Snapper At A Glance
August 31, 2011
By Frank Sargeant, Projects Editor
By Frank Sargeant, Projects Editor
Snapper At A Glance
Average Size: Just under a pound inshore, 2 to 5 pounds offshore.
State and World Record: 17 pounds, caught off Port Canaveral.
Range: Coastal waters nearly statewide. Juveniles inhabit bays and rivers; adults more common on offshore reefs, ledges and wrecks.
Angling Methods: Bottom fishing with live or dead bait. Some also taken on lures and flies.

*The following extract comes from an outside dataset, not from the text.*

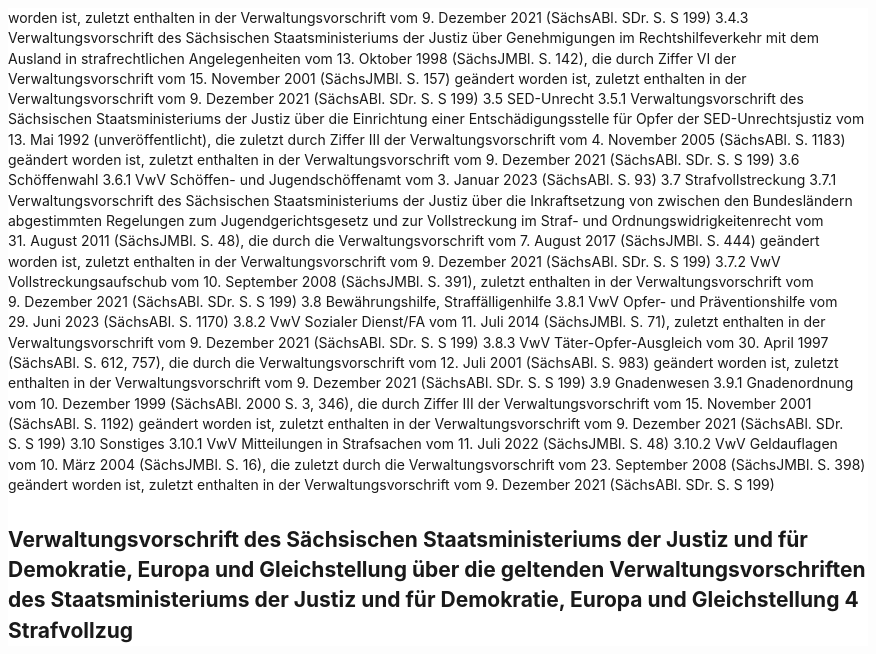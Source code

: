 worden ist, zuletzt enthalten in der Verwaltungsvorschrift vom 9. Dezember 2021 (SächsABl. SDr. S. S 199) 3.4.3 Verwaltungsvorschrift des Sächsischen Staatsministeriums der Justiz über Genehmigungen im Rechtshilfeverkehr mit dem Ausland in strafrechtlichen Angelegenheiten vom 13. Oktober 1998 (SächsJMBl. S. 142), die durch Ziffer VI der Verwaltungsvorschrift vom 15. November 2001 (SächsJMBl. S. 157) geändert worden ist, zuletzt enthalten in der Verwaltungsvorschrift vom 9. Dezember 2021 (SächsABl. SDr. S. S 199) 3.5 SED-Unrecht 3.5.1 Verwaltungsvorschrift des Sächsischen Staatsministeriums der Justiz über die Einrichtung einer Entschädigungsstelle für Opfer der SED-Unrechtsjustiz vom 13. Mai 1992 (unveröffentlicht), die zuletzt durch Ziffer III der Verwaltungsvorschrift vom 4. November 2005 (SächsABl. S. 1183) geändert worden ist, zuletzt enthalten in der Verwaltungsvorschrift vom 9. Dezember 2021 (SächsABl. SDr. S. S 199) 3.6 Schöffenwahl 3.6.1 VwV Schöffen- und Jugendschöffenamt vom 3. Januar 2023 (SächsABl. S. 93) 3.7 Strafvollstreckung 3.7.1 Verwaltungsvorschrift des Sächsischen Staatsministeriums der Justiz über die Inkraftsetzung von zwischen den Bundesländern abgestimmten Regelungen zum Jugendgerichtsgesetz und zur Vollstreckung im Straf- und Ordnungswidrigkeitenrecht vom 31. August 2011 (SächsJMBl. S. 48), die durch die Verwaltungsvorschrift vom 7. August 2017 (SächsJMBl. S. 444) geändert worden ist, zuletzt enthalten in der Verwaltungsvorschrift vom 9. Dezember 2021 (SächsABl. SDr. S. S 199) 3.7.2 VwV Vollstreckungsaufschub vom 10. September 2008 (SächsJMBl. S. 391), zuletzt enthalten in der Verwaltungsvorschrift vom 9. Dezember 2021 (SächsABl. SDr. S. S 199) 3.8 Bewährungshilfe, Straffälligenhilfe 3.8.1 VwV Opfer- und Präventionshilfe vom 29. Juni 2023 (SächsABl. S. 1170) 3.8.2 VwV Sozialer Dienst/FA vom 11. Juli 2014 (SächsJMBl. S. 71), zuletzt enthalten in der Verwaltungsvorschrift vom 9. Dezember 2021 (SächsABl. SDr. S. S 199) 3.8.3 VwV Täter-Opfer-Ausgleich vom 30. April 1997 (SächsABl. S. 612, 757), die durch die Verwaltungsvorschrift vom 12. Juli 2001 (SächsABl. S. 983) geändert worden ist, zuletzt enthalten in der Verwaltungsvorschrift vom 9. Dezember 2021 (SächsABl. SDr. S. S 199) 3.9 Gnadenwesen 3.9.1 Gnadenordnung vom 10. Dezember 1999 (SächsABl. 2000 S. 3, 346), die durch Ziffer III der Verwaltungsvorschrift vom 15. November 2001 (SächsABl. S. 1192) geändert worden ist, zuletzt enthalten in der Verwaltungsvorschrift vom 9. Dezember 2021 (SächsABl. SDr. S. S 199) 3.10 Sonstiges 3.10.1 VwV Mitteilungen in Strafsachen vom 11. Juli 2022 (SächsJMBl. S. 48) 3.10.2 VwV Geldauflagen vom 10. März 2004 (SächsJMBl. S. 16), die zuletzt durch die Verwaltungsvorschrift vom 23. September 2008 (SächsJMBl. S. 398) geändert worden ist, zuletzt enthalten in der Verwaltungsvorschrift vom 9. Dezember 2021 (SächsABl. SDr. S. S 199) 
## Verwaltungsvorschrift des Sächsischen Staatsministeriums der Justiz und für Demokratie, Europa und Gleichstellung über die geltenden Verwaltungsvorschriften des Staatsministeriums der Justiz und für Demokratie, Europa und Gleichstellung 4 Strafvollzug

Illustration by Brian Sylvester
First, is it a “gray,” a “mangrove” or as Florida crackers have it, a “mango?” Whatever you call it, Lutjanus griseus is definitely a snapper, because its mouth is truly a snapping finger-trap. There are large canine teeth in the upper jaw, and it has the inclination to use them. Like bluefish, hooked mangroves will lie in wait and watch as an angler’s hand moves within range, then toss their head sideways and snap shut like an attacking alligator. It’s hard to make them let go once they make contact, too.
Gray snapper range from Brazil to Massachusetts, but are most common around both coasts of Florida. They can be found in water only a few feet deep as juveniles, on out to 150 feet as adults. They’re thought to spawn offshore, and that’s where all the largest ones are caught.
Smaller ones are common throughout inshore areas around cover of all types—including under overhanging mangroves, which earns them their most common name, the mangrove snapper. They also like bridges, docks, piers and rip-rap shores as well as inshore rockpiles and sometimes oyster reefs. In winter, the young ones move into rocky holes in coastal rivers. The adults, usually found in water deeper than 40 feet, prefer ledges and holes much like red grouper.
According to scientists with the National Marine Fisheries Service, gray snapper grow about four inches per year their first two years, three inches per year at age 3-4, and about two inches per year at age 5-6. Most are capable of spawning late in their second year at lengths of about 7.5 inches. Spawning is in late summer, well offshore. Surviving young drift inshore with the tides and settle into grassflat and mangrove habitat.
Adult gray snapper look almost exactly like juvenile cubera snappers, except that the cubera has lower canines as large as the uppers, and grows much, much larger. The IGFA all-tackle record for mangroves is 17 pounds even, while cuberas go over 120; in general, anything over 10 pounds is likely to be a cubera. The color is a gray-green or sometimes bronzish overall, with rusty red edging on the scales. There’s a brownish bar over the eyes in young fish. Like all snappers, the mangrove has a tooth patch on the roof of the mouth in addition to the canines; any fish that heads down the gullet is not going to get away.
Mangroves are among the most tasty and delicate of all saltwater fish on the table, with firm, white flesh that stays moist and delightful in all sorts of recipes.